Please give again, word for word, the line that contains "their aliases with" and every line after it to the end of the data, with no other lines.
-- PROVIDED RECORDS follows --
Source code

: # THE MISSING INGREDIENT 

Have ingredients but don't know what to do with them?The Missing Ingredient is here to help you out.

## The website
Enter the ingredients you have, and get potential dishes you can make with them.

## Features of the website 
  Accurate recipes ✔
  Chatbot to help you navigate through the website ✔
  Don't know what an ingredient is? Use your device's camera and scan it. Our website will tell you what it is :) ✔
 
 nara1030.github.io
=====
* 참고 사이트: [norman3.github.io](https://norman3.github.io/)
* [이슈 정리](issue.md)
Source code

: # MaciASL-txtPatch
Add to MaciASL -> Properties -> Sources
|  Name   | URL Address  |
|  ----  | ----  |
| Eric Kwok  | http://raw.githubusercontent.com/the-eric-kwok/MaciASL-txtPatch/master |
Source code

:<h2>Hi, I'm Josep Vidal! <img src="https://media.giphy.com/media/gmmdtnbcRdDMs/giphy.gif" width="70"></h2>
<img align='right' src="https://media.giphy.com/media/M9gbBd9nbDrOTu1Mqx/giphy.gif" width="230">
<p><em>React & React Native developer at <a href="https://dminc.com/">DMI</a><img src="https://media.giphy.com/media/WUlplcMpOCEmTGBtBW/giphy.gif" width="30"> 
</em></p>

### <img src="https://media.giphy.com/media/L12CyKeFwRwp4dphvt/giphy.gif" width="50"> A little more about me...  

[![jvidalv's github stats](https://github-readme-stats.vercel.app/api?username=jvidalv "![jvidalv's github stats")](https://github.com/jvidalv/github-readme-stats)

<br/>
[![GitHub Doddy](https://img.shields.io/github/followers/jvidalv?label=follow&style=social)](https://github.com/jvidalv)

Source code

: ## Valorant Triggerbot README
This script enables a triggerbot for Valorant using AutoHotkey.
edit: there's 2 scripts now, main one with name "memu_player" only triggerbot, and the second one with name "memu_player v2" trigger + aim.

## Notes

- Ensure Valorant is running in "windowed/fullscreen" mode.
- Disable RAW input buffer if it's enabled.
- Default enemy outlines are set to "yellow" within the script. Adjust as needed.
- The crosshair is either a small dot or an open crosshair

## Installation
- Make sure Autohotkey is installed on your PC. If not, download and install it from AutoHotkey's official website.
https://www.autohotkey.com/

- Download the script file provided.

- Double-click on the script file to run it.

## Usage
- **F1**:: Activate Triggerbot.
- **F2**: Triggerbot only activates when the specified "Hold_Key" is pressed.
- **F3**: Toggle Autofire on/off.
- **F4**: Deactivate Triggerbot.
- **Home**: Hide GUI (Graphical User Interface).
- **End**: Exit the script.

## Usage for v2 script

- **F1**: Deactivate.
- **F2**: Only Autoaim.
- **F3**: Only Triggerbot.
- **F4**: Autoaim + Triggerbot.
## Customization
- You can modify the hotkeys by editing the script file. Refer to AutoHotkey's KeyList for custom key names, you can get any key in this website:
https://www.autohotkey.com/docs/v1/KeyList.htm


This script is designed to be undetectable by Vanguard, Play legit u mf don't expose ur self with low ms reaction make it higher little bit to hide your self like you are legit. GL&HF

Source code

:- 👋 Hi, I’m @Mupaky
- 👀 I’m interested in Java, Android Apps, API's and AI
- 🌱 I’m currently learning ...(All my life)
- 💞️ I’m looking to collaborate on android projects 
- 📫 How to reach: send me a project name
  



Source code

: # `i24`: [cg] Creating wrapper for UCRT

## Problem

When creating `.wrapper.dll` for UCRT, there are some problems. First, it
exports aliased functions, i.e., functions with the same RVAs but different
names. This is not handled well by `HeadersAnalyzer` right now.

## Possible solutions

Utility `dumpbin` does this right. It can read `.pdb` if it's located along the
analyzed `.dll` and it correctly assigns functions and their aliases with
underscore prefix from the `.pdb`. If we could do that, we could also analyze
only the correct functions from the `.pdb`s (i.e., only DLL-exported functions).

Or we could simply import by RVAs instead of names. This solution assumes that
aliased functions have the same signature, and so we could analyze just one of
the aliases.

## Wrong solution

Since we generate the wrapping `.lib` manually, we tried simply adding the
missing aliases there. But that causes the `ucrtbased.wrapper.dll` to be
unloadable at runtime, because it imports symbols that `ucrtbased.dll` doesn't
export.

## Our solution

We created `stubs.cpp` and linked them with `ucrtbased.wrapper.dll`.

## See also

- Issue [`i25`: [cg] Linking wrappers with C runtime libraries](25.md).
-- PROVIDED RECORDS concluded --
RESPONSE AREA:
analyzed `.dll` and it correctly assigns functions and their aliases with
underscore prefix from the `.pdb`. If we could do that, we could also analyze
only the correct functions from the `.pdb`s (i.e., only DLL-exported functions).

Or we could simply import by RVAs instead of names. This solution assumes that
aliased functions have the same signature, and so we could analyze just one of
the aliases.

## Wrong solution

Since we generate the wrapping `.lib` manually, we tried simply adding the
missing aliases there. But that causes the `ucrtbased.wrapper.dll` to be
unloadable at runtime, because it imports symbols that `ucrtbased.dll` doesn't
export.

## Our solution

We created `stubs.cpp` and linked them with `ucrtbased.wrapper.dll`.

## See also

- Issue [`i25`: [cg] Linking wrappers with C runtime libraries](25.md).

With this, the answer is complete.